* [Directions]: The answer must be an exact reproduction of all the entries.

* [The input]:

_____

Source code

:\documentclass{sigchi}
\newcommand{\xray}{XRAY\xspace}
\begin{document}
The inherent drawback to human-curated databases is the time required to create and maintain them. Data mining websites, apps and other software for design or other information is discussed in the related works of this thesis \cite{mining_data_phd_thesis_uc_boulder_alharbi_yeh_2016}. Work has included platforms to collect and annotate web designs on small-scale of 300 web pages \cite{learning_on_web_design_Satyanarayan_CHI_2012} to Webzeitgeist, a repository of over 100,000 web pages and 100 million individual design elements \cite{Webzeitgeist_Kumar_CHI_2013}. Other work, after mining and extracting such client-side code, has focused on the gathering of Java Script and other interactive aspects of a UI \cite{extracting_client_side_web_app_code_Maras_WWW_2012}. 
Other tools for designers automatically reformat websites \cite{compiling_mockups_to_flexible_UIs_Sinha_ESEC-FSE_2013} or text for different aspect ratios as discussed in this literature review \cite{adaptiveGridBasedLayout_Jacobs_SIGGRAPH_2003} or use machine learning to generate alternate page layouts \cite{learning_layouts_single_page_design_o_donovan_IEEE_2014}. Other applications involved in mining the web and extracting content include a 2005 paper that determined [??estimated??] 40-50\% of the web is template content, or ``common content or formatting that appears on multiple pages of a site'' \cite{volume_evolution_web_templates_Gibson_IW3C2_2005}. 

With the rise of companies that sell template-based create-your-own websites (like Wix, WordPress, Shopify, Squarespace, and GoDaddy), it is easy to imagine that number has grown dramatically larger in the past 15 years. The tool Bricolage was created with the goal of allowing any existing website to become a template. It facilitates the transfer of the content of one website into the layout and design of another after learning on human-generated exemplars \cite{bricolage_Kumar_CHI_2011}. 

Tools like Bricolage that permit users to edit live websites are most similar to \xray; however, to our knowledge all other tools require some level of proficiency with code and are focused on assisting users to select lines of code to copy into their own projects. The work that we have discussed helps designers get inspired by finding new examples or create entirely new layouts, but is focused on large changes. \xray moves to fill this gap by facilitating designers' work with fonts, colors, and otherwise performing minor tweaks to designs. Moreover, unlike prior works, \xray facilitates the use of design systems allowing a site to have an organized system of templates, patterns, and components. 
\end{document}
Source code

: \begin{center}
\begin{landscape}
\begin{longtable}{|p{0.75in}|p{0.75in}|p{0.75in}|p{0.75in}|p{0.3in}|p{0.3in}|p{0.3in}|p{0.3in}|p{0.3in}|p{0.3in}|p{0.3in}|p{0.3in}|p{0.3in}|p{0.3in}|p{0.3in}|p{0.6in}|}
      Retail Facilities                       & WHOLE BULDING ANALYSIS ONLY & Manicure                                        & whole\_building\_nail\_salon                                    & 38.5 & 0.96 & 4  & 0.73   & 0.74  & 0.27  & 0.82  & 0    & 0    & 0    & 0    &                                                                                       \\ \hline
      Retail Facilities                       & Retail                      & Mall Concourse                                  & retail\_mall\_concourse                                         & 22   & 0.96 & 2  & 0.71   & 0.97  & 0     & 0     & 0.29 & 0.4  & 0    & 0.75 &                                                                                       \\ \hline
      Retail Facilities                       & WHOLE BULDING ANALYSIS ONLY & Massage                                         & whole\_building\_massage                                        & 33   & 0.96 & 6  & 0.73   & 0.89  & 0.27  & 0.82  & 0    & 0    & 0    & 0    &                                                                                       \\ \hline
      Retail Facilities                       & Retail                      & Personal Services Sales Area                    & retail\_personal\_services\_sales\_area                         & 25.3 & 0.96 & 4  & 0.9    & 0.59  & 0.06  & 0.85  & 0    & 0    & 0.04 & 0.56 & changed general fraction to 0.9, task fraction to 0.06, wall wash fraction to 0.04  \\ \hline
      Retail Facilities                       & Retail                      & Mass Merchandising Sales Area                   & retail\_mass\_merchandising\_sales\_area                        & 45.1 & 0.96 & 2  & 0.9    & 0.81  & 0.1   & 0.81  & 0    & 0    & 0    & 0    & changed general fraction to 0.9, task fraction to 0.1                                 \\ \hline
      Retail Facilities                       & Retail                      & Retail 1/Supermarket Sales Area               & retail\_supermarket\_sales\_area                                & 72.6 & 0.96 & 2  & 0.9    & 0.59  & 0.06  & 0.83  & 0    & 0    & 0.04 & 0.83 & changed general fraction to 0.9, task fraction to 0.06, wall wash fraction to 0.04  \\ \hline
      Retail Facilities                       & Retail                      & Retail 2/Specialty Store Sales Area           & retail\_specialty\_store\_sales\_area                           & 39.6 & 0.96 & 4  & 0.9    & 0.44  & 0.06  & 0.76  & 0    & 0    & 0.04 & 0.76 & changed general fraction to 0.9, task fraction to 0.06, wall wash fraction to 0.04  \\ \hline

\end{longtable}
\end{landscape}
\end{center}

_____

* [Answer space]:
Source code

:\documentclass{sigchi}
\newcommand{\xray}{XRAY\xspace}
\begin{document}
The inherent drawback to human-curated databases is the time required to create and maintain them. Data mining websites, apps and other software for design or other information is discussed in the related works of this thesis \cite{mining_data_phd_thesis_uc_boulder_alharbi_yeh_2016}. Work has included platforms to collect and annotate web designs on small-scale of 300 web pages \cite{learning_on_web_design_Satyanarayan_CHI_2012} to Webzeitgeist, a repository of over 100,000 web pages and 100 million individual design elements \cite{Webzeitgeist_Kumar_CHI_2013}. Other work, after mining and extracting such client-side code, has focused on the gathering of Java Script and other interactive aspects of a UI \cite{extracting_client_side_web_app_code_Maras_WWW_2012}. 
Other tools for designers automatically reformat websites \cite{compiling_mockups_to_flexible_UIs_Sinha_ESEC-FSE_2013} or text for different aspect ratios as discussed in this literature review \cite{adaptiveGridBasedLayout_Jacobs_SIGGRAPH_2003} or use machine learning to generate alternate page layouts \cite{learning_layouts_single_page_design_o_donovan_IEEE_2014}. Other applications involved in mining the web and extracting content include a 2005 paper that determined [??estimated??] 40-50\% of the web is template content, or ``common content or formatting that appears on multiple pages of a site'' \cite{volume_evolution_web_templates_Gibson_IW3C2_2005}. 

With the rise of companies that sell template-based create-your-own websites (like Wix, WordPress, Shopify, Squarespace, and GoDaddy), it is easy to imagine that number has grown dramatically larger in the past 15 years. The tool Bricolage was created with the goal of allowing any existing website to become a template. It facilitates the transfer of the content of one website into the layout and design of another after learning on human-generated exemplars \cite{bricolage_Kumar_CHI_2011}. 

Tools like Bricolage that permit users to edit live websites are most similar to \xray; however, to our knowledge all other tools require some level of proficiency with code and are focused on assisting users to select lines of code to copy into their own projects. The work that we have discussed helps designers get inspired by finding new examples or create entirely new layouts, but is focused on large changes. \xray moves to fill this gap by facilitating designers' work with fonts, colors, and otherwise performing minor tweaks to designs. Moreover, unlike prior works, \xray facilitates the use of design systems allowing a site to have an organized system of templates, patterns, and components. 
\end{document}
Source code

: \begin{center}
\begin{landscape}
\begin{longtable}{|p{0.75in}|p{0.75in}|p{0.75in}|p{0.75in}|p{0.3in}|p{0.3in}|p{0.3in}|p{0.3in}|p{0.3in}|p{0.3in}|p{0.3in}|p{0.3in}|p{0.3in}|p{0.3in}|p{0.3in}|p{0.6in}|}
      Retail Facilities                       & WHOLE BULDING ANALYSIS ONLY & Manicure                                        & whole\_building\_nail\_salon                                    & 38.5 & 0.96 & 4  & 0.73   & 0.74  & 0.27  & 0.82  & 0    & 0    & 0    & 0    &                                                                                       \\ \hline
      Retail Facilities                       & Retail                      & Mall Concourse                                  & retail\_mall\_concourse                                         & 22   & 0.96 & 2  & 0.71   & 0.97  & 0     & 0     & 0.29 & 0.4  & 0    & 0.75 &                                                                                       \\ \hline
      Retail Facilities                       & WHOLE BULDING ANALYSIS ONLY & Massage                                         & whole\_building\_massage                                        & 33   & 0.96 & 6  & 0.73   & 0.89  & 0.27  & 0.82  & 0    & 0    & 0    & 0    &                                                                                       \\ \hline
      Retail Facilities                       & Retail                      & Personal Services Sales Area                    & retail\_personal\_services\_sales\_area                         & 25.3 & 0.96 & 4  & 0.9    & 0.59  & 0.06  & 0.85  & 0    & 0    & 0.04 & 0.56 & changed general fraction to 0.9, task fraction to 0.06, wall wash fraction to 0.04  \\ \hline
      Retail Facilities                       & Retail                      & Mass Merchandising Sales Area                   & retail\_mass\_merchandising\_sales\_area                        & 45.1 & 0.96 & 2  & 0.9    & 0.81  & 0.1   & 0.81  & 0    & 0    & 0    & 0    & changed general fraction to 0.9, task fraction to 0.1                                 \\ \hline
      Retail Facilities                       & Retail                      & Retail 1/Supermarket Sales Area               & retail\_supermarket\_sales\_area                                & 72.6 & 0.96 & 2  & 0.9    & 0.59  & 0.06  & 0.83  & 0    & 0    & 0.04 & 0.83 & changed general fraction to 0.9, task fraction to 0.06, wall wash fraction to 0.04  \\ \hline
      Retail Facilities                       & Retail                      & Retail 2/Specialty Store Sales Area           & retail\_specialty\_store\_sales\_area                           & 39.6 & 0.96 & 4  & 0.9    & 0.44  & 0.06  & 0.76  & 0    & 0    & 0.04 & 0.76 & changed general fraction to 0.9, task fraction to 0.06, wall wash fraction to 0.04  \\ \hline

\end{longtable}
\end{landscape}
\end{center}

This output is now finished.